Fish, frogs, and other aquatic animals sometimes show signs of ‘endocrine disruption’; aberrant changes to their hormone or reproductive systems that are thought to be caused by chemicals in the water they inhabit. Very few of these chemicals have been identified, and this prevents the use of classical chemistry-based analytical methods. The other problem is that the levels of hormone-like chemicals which have endocrine-disrupting biological effects tend to be so low that standard methods cannot detect them. This research developed a suite of biological tests sensitive enough to detect very low levels of chemicals associated with certain types of endocrine disruption. These tests were used to examine wastewater, surface water and drinking water collected from Australia, South Africa and four European countries. The water samples were also subjected to standard chemical analysis, and the datasets compared. It was concluded that some wastewater and surface water samples contained compounds that interacted with components of the estrogen, progesterone, androgen and mineralocorticoid hormone systems, but none of the biological tests detected endocrine disrupting activity in drinking water.

Cryptosporidium, a microscopic pathogen, forms infectious oocysts which are removed by specific and targeted water treatments. Oocysts can only be seen by using a microscope but finding an infectious dose of 10 oocysts in a litre of water is like finding a needle in a haystack. Usually a larger volume of water, 1000mL, is filtered to recover all the oocysts into a small volume of 0.1 to 1 mL, because this is small enough to be examined under a microscope. It is scientific practice to add some dead, colour-dyed oocysts to the large volume of water. If all the coloured oocysts are counted on the filter, the recovery is 100%. From this it became clear that there was a problem with oocyst recovery. This research found that different elements reduced recovery from different types of water, for example, iron and silica reduced oocyst recovery from river or groundwaters.
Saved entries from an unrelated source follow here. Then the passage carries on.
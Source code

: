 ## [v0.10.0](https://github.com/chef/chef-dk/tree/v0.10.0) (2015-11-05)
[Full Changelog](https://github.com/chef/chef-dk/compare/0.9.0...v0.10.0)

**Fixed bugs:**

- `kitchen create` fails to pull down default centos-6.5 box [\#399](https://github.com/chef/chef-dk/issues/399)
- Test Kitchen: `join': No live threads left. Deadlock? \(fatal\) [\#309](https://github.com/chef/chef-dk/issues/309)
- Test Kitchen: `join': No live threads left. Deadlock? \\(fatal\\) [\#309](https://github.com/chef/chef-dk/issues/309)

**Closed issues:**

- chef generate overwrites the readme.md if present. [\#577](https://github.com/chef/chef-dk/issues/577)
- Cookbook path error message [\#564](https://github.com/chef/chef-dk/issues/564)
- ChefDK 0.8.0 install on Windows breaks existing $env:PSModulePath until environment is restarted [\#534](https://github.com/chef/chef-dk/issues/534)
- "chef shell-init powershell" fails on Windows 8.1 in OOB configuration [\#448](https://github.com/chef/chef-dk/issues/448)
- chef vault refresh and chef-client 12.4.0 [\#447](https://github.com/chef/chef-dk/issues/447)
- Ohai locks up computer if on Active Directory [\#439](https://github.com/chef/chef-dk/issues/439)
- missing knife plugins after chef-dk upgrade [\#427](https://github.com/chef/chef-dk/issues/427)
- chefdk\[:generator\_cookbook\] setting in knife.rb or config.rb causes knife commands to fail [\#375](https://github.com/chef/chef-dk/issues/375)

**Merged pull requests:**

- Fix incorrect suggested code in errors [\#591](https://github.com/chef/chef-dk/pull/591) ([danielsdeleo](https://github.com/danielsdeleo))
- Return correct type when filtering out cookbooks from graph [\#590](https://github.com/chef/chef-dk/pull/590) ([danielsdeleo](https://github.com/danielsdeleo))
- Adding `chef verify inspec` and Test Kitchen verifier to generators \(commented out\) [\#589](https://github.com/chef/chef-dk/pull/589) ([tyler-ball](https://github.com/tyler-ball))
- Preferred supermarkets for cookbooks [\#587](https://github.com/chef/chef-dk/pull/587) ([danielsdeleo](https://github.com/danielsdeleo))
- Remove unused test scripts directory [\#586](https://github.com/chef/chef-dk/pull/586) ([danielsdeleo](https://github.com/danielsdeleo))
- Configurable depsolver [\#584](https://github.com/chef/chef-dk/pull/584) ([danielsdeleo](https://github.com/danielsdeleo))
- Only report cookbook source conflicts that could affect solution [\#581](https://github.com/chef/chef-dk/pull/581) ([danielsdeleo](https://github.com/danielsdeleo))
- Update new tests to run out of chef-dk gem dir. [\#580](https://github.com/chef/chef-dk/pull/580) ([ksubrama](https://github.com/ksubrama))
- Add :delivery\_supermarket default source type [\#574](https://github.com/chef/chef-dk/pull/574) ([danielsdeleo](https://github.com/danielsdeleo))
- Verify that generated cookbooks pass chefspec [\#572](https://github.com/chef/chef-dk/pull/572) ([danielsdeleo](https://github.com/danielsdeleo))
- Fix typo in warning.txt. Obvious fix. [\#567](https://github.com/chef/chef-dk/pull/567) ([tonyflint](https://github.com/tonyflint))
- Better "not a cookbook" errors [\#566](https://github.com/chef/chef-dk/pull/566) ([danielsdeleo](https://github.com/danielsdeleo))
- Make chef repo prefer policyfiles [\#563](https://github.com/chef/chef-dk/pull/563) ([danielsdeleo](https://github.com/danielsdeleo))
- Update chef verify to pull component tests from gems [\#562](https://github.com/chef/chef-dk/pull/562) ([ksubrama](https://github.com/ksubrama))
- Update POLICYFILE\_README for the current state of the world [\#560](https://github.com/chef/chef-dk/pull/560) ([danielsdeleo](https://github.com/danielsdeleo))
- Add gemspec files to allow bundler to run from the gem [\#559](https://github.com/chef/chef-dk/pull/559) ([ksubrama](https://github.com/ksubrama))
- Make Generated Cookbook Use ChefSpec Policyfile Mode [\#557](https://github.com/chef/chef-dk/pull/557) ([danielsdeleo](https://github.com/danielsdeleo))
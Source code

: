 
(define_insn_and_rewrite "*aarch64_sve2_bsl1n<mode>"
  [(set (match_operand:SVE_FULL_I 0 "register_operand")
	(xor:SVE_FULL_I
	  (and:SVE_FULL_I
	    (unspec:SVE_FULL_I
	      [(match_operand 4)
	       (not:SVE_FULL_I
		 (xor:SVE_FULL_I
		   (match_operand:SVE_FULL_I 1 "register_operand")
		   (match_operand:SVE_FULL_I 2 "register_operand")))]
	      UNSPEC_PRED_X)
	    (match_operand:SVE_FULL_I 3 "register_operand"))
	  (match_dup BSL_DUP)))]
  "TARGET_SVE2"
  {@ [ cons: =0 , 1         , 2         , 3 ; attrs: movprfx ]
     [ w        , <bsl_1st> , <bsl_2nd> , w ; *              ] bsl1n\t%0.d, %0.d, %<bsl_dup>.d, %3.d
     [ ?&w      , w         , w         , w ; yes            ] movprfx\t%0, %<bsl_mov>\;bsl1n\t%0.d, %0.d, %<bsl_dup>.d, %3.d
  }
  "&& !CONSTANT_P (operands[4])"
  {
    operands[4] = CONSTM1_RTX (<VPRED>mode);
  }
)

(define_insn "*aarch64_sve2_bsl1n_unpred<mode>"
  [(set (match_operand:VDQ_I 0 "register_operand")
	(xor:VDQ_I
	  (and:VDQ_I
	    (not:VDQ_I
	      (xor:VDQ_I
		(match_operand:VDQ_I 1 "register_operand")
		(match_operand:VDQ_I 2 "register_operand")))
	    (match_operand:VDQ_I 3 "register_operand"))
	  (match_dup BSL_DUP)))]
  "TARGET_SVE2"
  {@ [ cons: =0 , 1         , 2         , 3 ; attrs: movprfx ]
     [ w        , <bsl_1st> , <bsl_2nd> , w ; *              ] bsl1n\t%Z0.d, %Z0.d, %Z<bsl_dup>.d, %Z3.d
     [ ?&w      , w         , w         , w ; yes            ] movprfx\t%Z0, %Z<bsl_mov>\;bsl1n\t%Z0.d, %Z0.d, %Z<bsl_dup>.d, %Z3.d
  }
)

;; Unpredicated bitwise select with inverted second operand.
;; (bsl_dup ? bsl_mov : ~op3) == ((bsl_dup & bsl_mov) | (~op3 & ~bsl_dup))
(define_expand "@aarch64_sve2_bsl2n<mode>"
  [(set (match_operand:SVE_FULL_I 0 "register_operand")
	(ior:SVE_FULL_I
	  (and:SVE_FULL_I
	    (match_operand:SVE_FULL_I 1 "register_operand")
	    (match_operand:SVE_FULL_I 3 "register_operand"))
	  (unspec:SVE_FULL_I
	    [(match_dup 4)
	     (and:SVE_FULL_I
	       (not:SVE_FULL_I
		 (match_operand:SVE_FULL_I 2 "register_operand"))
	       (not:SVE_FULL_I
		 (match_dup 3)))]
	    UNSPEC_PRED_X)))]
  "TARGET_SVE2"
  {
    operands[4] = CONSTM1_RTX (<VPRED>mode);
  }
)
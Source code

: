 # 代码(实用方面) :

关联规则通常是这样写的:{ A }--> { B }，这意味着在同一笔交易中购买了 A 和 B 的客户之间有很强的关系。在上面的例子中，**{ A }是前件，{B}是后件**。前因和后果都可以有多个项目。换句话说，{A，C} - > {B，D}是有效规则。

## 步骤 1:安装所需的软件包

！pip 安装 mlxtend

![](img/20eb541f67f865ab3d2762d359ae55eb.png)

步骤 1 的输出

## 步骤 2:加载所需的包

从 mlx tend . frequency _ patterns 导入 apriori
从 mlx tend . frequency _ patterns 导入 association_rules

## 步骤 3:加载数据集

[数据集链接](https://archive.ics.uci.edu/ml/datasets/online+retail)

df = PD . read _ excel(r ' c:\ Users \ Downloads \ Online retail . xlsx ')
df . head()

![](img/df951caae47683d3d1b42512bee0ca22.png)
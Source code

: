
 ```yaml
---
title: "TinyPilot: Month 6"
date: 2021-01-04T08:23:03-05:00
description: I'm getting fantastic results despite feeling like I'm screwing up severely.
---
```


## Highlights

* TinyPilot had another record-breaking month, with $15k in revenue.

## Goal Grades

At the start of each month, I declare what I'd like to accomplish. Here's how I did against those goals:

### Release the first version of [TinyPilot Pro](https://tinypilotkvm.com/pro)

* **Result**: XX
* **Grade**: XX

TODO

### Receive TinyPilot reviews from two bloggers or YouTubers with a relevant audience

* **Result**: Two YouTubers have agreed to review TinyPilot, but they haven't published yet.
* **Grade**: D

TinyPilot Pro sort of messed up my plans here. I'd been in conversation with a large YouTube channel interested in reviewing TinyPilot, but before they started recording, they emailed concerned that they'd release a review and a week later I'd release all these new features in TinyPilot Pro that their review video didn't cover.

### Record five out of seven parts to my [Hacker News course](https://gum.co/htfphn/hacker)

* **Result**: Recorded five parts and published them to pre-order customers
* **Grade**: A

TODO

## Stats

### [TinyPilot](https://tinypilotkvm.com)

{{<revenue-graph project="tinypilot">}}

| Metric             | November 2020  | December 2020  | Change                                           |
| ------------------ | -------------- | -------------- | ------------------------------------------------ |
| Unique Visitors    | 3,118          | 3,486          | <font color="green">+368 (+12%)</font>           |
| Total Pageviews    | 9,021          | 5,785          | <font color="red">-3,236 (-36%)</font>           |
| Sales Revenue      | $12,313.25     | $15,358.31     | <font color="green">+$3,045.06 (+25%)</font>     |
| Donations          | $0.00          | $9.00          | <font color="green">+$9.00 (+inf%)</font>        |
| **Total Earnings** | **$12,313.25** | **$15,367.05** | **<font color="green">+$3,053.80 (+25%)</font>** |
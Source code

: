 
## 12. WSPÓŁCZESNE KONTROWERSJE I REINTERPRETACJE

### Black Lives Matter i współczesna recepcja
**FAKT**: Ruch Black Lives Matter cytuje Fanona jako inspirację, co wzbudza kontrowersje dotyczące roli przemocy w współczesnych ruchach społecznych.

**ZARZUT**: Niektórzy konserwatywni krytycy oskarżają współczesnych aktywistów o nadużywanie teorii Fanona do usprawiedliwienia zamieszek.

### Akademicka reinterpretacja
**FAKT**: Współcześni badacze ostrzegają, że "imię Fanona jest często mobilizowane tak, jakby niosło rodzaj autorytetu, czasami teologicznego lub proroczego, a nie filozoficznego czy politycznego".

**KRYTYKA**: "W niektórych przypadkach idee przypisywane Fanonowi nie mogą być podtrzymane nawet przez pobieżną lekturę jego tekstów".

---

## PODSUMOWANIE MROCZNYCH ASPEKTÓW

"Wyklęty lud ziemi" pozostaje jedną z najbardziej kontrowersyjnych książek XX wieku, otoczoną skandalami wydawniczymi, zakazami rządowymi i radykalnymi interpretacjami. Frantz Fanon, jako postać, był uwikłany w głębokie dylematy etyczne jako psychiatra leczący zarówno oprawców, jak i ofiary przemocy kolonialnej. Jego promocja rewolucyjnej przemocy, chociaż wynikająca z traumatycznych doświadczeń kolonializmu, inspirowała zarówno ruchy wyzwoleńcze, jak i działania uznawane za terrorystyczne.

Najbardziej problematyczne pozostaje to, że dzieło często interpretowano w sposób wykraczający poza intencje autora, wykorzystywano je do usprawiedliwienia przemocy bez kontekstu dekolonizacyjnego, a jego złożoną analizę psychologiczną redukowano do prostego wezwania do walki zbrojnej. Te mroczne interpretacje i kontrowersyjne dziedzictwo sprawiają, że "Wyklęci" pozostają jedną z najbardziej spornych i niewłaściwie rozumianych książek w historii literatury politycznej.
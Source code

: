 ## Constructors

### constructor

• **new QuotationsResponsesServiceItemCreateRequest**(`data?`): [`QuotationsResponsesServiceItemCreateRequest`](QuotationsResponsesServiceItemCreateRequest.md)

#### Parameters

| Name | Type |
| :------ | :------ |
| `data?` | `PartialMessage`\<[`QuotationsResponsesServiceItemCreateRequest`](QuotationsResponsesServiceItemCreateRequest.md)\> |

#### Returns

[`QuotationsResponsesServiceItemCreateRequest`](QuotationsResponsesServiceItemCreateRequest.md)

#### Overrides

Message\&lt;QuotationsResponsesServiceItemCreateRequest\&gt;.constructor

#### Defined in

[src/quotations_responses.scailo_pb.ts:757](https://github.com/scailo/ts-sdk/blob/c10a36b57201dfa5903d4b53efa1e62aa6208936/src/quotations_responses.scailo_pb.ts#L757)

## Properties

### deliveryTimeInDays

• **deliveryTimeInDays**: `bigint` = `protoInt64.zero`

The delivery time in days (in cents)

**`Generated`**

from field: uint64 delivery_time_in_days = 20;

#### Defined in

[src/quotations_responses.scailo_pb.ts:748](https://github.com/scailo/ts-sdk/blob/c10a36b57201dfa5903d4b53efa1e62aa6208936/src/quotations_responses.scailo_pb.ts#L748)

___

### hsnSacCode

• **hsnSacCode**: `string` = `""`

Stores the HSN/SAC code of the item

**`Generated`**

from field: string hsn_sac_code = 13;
The approved method for quantifying the environmental occurrence of oocysts can now be modified to increase recovery, and this change improves analysis and consequent management which further reduces risks to public health.

Blue-green algae are a nuisance, especially when they bloom and grow to high numbers in water storages and reservoirs. Traditionally, the water industry killed unwanted algae by adding copper sulphate. The problem is that this algicide is toxic and kills non-target species in the aquatic ecosystem. This project examined a range of alternatives by testing their practicality of application, efficacy, and cost.

Cyanobacteria and actinobacteria inhabit natural water sources. When they bloom, their very high numbers reduce water quality. These microscopic single-cell organisms produce toxins as part of their normal metabolism, and if the individual cells are damaged or broken, the toxins are released into the water, which makes them difficult to remove. Three of the most problematic toxins are ‘cylindrospermopsin’, which poisons the liver, ‘MIB’ (methylisoborneol) which makes water smell musty, and ‘geosmin’, which gives water an earthy taste. In this research project one chemical ‘sieve’ (reverse osmosis, RO) and two types of physical ‘sieves’ were used to filter the nuisance cells and their products out of water. The three processes (RO, ultra and nanofiltration) were also tried in various combinations to identify an integrated filtration and membrane system that best prevented damage to the cells, minimised leakage of nuisance compounds into water, and maximised the removal of cells, toxin and taste and odour compounds.